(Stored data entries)
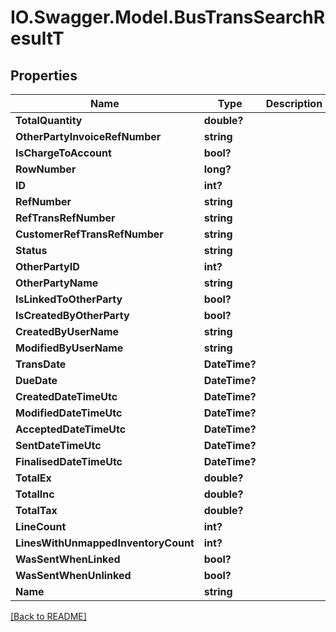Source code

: # IO.Swagger.Model.BusTransSearchResultT
## Properties

Name | Type | Description | Notes
------------ | ------------- | ------------- | -------------
**TotalQuantity** | **double?** |  | [optional] 
**OtherPartyInvoiceRefNumber** | **string** |  | [optional] 
**IsChargeToAccount** | **bool?** |  | [optional] 
**RowNumber** | **long?** |  | [optional] 
**ID** | **int?** |  | [optional] 
**RefNumber** | **string** |  | [optional] 
**RefTransRefNumber** | **string** |  | [optional] 
**CustomerRefTransRefNumber** | **string** |  | [optional] 
**Status** | **string** |  | [optional] 
**OtherPartyID** | **int?** |  | [optional] 
**OtherPartyName** | **string** |  | [optional] 
**IsLinkedToOtherParty** | **bool?** |  | [optional] 
**IsCreatedByOtherParty** | **bool?** |  | [optional] 
**CreatedByUserName** | **string** |  | [optional] 
**ModifiedByUserName** | **string** |  | [optional] 
**TransDate** | **DateTime?** |  | [optional] 
**DueDate** | **DateTime?** |  | [optional] 
**CreatedDateTimeUtc** | **DateTime?** |  | [optional] 
**ModifiedDateTimeUtc** | **DateTime?** |  | [optional] 
**AcceptedDateTimeUtc** | **DateTime?** |  | [optional] 
**SentDateTimeUtc** | **DateTime?** |  | [optional] 
**FinalisedDateTimeUtc** | **DateTime?** |  | [optional] 
**TotalEx** | **double?** |  | [optional] 
**TotalInc** | **double?** |  | [optional] 
**TotalTax** | **double?** |  | [optional] 
**LineCount** | **int?** |  | [optional] 
**LinesWithUnmappedInventoryCount** | **int?** |  | [optional] 
**WasSentWhenLinked** | **bool?** |  | [optional] 
**WasSentWhenUnlinked** | **bool?** |  | [optional] 
**Name** | **string** |  | [optional] 

 [[Back to README]](../README.md)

BRIEF →
Excluding the images, return each record above precisely as written.

TASK RESPONSE →
Source code

: # IO.Swagger.Model.BusTransSearchResultT
## Properties

Name | Type | Description | Notes
------------ | ------------- | ------------- | -------------
**TotalQuantity** | **double?** |  | [optional] 
**OtherPartyInvoiceRefNumber** | **string** |  | [optional] 
**IsChargeToAccount** | **bool?** |  | [optional] 
**RowNumber** | **long?** |  | [optional] 
**ID** | **int?** |  | [optional] 
**RefNumber** | **string** |  | [optional] 
**RefTransRefNumber** | **string** |  | [optional] 
**CustomerRefTransRefNumber** | **string** |  | [optional] 
**Status** | **string** |  | [optional] 
**OtherPartyID** | **int?** |  | [optional] 
**OtherPartyName** | **string** |  | [optional] 
**IsLinkedToOtherParty** | **bool?** |  | [optional] 
**IsCreatedByOtherParty** | **bool?** |  | [optional] 
**CreatedByUserName** | **string** |  | [optional] 
**ModifiedByUserName** | **string** |  | [optional] 
**TransDate** | **DateTime?** |  | [optional] 
**DueDate** | **DateTime?** |  | [optional] 
**CreatedDateTimeUtc** | **DateTime?** |  | [optional] 
**ModifiedDateTimeUtc** | **DateTime?** |  | [optional] 
**AcceptedDateTimeUtc** | **DateTime?** |  | [optional] 
**SentDateTimeUtc** | **DateTime?** |  | [optional] 
**FinalisedDateTimeUtc** | **DateTime?** |  | [optional] 
**TotalEx** | **double?** |  | [optional] 
**TotalInc** | **double?** |  | [optional] 
**TotalTax** | **double?** |  | [optional] 
**LineCount** | **int?** |  | [optional] 
**LinesWithUnmappedInventoryCount** | **int?** |  | [optional] 
**WasSentWhenLinked** | **bool?** |  | [optional] 
**WasSentWhenUnlinked** | **bool?** |  | [optional] 
**Name** | **string** |  | [optional] 

 [[Back to README]](../README.md)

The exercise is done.